Yes, plus one of FF's upgrade slipped in the change that ignored your setting on "allow unsigned extensions" which broke a vital UX app I had been maintaining after it got abandoned (pentadactyl: I had gotten so used to clicking links from the keyboard that it was really frustrating when I suddenly couldn't; fortunately there have been similar projects since that carried the torch).

I mean, they said they gave long notice for the change, but I didn't think that a browser that "empowered users" and "gave them control of their machines" would ever do that. I mean, if every change has to be approved by Mozilla, why not just shrink wrap the browser and make me get it from Microsoft at Best Buy?


Even a month of no updates to browser is a bad idea.

Between the huge and complex attack surface and being exposed to a huge number of untrusted websites, running a browser without security updates is pretty risky. So I'd call any unsupported browser "severely outdated".

Long term support (ESR) Firefox releases are supported for about 15 months from release. And even that means using a major version that old, not a point version that old. Firefox 57 wasn't even an ESR, so it went out of support a couple of months after release.

Most certainly, like any complex app that needs to interact with potentially hostile services.

I always recommend setting custom user-agents for a problematic page instead of setting them globally.

For the Google issue, qutebrowser v1.9.0 does that already, see https://github.com/qutebrowser/qutebrowser/issues/5182

So can do Falkon :)

Having a Chrome UA is a MUST on webkit based browsers if you want Google's taxing services such as Earth/Maps/Gmail and so on being faster and smoother than ever. Seriously.

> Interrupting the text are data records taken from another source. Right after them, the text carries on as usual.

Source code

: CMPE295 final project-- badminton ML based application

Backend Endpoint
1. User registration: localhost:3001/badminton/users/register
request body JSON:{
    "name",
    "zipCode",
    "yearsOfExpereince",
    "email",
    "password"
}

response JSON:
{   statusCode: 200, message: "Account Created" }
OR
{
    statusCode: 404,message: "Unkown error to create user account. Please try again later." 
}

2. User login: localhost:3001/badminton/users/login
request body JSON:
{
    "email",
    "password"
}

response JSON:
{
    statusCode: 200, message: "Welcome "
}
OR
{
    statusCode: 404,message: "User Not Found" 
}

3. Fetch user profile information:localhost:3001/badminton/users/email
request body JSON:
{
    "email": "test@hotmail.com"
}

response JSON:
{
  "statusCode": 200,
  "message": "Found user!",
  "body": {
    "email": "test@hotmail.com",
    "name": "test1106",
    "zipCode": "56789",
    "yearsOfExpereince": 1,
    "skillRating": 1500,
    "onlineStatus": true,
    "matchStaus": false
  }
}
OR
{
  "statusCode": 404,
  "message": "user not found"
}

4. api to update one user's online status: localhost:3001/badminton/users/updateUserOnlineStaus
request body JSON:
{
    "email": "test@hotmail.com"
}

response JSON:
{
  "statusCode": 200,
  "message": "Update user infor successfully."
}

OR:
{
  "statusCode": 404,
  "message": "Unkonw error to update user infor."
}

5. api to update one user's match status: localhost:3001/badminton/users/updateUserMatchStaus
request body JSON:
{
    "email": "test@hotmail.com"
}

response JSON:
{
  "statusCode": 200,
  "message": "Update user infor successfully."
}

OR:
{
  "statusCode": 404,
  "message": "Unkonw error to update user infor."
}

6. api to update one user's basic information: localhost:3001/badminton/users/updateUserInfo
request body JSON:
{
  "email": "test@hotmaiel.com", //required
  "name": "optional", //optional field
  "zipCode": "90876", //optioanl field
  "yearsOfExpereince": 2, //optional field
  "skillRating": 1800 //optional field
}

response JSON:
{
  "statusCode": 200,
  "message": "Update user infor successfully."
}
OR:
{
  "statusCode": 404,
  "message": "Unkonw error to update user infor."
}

Once you open Street View on luakit/vimb with a Chrome UA, the diff is night and day.

I tried with Street View im vimb. I don't see any difference - it's slow to the point of being almost unusable, while it works fine in qutebrowser.

on ~/.config/vimb/config

    set hardware-aceleration-policy=always

    set webgl=true

That seems to help, but I still don't see a difference with/without a Chrome UA.

Try a mobile Chrome UA, such as the one for a recent Galaxy Tab.

That User-Agent won't trigger the block page you were experiencing.

No clue about the issues with Google, perhaps some feature detection going on?

Nope, it's Google trying to ban "embedded browser frameworks" - see https://github.com/qutebrowser/qutebrowser/issues/5182 for details.

I used straight firefox and was still banned just fine. It didn't start in 2019 either. Chrome is their cash cow, if you don't use it, you're a liability.

I find it very annoying that the authors thought it would be cute to use another full name for MITM.

My wild unfounded guess: they’re trying to make it gender-neutral.

Pretty much. Link to probably the first article I saw using it: https://news.ycombinator.com/item?id=20673409

> It’s the same thing, recognizing that the MITM is neither male, nor human at all.

I don't see why this is important for a technical term. People hear the term as a slug, a group of words, not as discrete ones. No one actually pictures a man or anything else in the middle upon hearing the term. The difference is that the purpose of language is to communicate with others, and everyone understands man in the middle. I look up the "alternative" and get more results for "Henry the Hugglemonster" than I do for network traffic interception.

> No one actually pictures a man or anything else in the middle upon hearing the term.

Thanks, I’ve always wanted someone to mansplain to me how I hear terms and what I picture while I hear them.

I can see both sides of the argument here, but don't really have an opinion. Perhaps if I weren't a middle-aged, middle-class, white male in a Western country, I'd feel more strongly about it. As it is, I do feel a bit of "social justice fatigue" on issues like this.

I set privacy.resistFingerprinting to true in all Firefoxes I use. This also sets the user agent to something common.

At least now people can see why Google want to deprecate the User-Agent string.